* [Task brief] Count lines holding the string "dynamics" in the data that follows. Reply with one number only.

Extracted records:

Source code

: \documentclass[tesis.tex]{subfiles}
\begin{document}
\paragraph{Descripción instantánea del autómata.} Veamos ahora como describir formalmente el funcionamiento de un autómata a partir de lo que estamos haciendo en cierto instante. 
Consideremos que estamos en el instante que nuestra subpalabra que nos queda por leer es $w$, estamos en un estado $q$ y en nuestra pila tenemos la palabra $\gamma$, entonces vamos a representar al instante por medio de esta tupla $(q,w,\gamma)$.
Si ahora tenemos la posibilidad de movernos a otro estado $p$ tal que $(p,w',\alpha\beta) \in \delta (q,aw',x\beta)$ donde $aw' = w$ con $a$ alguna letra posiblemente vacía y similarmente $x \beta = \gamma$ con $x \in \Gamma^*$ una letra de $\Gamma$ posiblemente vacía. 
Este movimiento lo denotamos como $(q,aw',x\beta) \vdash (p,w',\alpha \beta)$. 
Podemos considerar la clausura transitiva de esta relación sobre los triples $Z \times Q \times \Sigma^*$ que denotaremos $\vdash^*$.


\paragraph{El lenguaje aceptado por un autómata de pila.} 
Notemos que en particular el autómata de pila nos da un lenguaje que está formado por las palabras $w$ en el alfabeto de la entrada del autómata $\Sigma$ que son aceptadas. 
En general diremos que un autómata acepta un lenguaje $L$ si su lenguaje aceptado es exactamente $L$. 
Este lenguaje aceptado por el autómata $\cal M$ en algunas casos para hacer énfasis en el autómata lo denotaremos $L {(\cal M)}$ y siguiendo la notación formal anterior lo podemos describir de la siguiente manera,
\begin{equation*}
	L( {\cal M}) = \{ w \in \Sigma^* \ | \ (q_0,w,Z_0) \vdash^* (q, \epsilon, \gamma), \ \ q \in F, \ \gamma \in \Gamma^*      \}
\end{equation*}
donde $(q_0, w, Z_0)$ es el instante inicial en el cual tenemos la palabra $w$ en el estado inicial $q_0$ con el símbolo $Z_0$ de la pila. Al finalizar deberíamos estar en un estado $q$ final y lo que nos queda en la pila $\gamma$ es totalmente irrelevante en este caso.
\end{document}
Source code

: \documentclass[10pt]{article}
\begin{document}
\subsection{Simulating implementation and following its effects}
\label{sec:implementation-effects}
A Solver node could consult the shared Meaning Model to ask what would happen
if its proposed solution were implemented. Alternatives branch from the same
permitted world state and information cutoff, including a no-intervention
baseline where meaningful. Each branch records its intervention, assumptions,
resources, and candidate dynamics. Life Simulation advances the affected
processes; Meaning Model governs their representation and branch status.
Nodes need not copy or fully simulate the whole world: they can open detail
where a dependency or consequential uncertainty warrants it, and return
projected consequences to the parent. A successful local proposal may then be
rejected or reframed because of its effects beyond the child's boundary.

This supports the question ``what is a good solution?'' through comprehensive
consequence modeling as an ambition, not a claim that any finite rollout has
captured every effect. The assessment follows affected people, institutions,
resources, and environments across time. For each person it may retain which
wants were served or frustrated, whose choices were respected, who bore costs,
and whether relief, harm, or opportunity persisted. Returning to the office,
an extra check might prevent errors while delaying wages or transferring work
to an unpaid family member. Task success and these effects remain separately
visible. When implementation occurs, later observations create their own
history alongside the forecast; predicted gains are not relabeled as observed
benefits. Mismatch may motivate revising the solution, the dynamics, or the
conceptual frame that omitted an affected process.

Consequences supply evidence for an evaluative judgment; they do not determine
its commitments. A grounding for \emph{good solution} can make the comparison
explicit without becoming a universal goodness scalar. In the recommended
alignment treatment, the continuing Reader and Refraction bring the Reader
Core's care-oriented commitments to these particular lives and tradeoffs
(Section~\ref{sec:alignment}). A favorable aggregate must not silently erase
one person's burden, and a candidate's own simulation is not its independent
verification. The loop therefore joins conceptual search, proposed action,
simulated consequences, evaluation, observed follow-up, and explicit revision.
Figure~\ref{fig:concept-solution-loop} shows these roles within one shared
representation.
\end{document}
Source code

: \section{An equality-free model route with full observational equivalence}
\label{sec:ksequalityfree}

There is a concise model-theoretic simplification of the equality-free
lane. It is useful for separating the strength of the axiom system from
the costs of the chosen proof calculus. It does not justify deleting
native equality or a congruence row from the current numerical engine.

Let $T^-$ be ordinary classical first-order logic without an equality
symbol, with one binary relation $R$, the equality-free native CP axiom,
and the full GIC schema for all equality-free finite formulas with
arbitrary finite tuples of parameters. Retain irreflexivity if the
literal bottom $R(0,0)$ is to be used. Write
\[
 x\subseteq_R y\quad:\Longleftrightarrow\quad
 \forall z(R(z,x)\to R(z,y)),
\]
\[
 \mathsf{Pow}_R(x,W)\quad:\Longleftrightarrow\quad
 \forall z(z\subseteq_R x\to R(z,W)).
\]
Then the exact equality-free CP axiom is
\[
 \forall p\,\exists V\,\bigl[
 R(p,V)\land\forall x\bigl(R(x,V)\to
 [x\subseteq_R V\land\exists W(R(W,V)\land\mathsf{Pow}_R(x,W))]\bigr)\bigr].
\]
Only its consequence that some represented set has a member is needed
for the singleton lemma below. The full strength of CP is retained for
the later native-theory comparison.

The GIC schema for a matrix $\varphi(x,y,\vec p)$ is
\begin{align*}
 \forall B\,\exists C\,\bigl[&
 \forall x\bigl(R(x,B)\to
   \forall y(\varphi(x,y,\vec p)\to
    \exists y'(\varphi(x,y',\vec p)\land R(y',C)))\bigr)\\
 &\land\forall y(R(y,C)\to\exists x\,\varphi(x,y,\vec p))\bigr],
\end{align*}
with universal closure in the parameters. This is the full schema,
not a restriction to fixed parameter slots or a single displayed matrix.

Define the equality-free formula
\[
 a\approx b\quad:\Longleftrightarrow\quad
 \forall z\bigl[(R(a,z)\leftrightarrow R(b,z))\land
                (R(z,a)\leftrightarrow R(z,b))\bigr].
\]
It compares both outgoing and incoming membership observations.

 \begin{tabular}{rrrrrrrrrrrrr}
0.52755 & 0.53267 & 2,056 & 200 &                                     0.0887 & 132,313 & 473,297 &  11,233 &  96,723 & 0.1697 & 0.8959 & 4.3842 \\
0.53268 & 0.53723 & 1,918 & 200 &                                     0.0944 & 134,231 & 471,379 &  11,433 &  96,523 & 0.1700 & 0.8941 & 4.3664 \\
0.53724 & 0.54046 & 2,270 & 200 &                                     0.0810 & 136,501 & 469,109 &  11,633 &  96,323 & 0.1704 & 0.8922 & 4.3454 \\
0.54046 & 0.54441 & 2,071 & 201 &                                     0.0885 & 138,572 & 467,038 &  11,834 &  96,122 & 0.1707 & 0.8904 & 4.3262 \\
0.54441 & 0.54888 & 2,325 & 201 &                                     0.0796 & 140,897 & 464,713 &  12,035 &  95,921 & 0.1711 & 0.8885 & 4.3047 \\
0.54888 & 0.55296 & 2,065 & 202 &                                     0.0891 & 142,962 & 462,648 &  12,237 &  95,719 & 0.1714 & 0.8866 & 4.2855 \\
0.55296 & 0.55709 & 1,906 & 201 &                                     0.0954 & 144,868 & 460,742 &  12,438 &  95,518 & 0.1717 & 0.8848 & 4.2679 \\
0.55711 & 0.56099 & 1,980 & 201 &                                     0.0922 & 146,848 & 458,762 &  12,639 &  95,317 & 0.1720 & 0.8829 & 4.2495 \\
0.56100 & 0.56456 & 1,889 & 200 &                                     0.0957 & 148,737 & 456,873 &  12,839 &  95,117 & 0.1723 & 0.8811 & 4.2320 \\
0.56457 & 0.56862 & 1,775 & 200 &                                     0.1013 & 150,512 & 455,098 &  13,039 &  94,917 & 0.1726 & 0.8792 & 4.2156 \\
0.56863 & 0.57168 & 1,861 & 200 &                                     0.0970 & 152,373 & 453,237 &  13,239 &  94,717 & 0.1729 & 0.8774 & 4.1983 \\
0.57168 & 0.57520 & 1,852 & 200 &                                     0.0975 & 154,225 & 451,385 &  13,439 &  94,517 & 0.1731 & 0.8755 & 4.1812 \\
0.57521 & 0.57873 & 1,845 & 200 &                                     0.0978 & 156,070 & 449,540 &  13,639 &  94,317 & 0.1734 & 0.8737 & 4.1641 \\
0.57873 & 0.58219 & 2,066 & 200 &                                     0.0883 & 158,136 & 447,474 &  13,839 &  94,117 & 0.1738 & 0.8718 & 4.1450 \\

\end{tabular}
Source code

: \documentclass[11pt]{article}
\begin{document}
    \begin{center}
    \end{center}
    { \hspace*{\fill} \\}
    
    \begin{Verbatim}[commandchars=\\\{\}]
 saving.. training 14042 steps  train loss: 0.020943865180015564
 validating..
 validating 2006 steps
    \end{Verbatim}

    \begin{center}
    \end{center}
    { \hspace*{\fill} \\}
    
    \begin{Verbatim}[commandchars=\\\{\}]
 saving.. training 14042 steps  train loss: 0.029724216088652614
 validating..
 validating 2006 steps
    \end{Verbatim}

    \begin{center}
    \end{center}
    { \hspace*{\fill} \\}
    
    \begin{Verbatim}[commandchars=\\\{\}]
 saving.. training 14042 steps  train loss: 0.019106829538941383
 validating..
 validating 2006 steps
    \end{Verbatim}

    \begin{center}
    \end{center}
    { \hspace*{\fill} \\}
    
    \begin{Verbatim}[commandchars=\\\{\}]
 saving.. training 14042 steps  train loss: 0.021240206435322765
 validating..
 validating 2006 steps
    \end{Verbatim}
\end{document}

* [Reply to the task] 2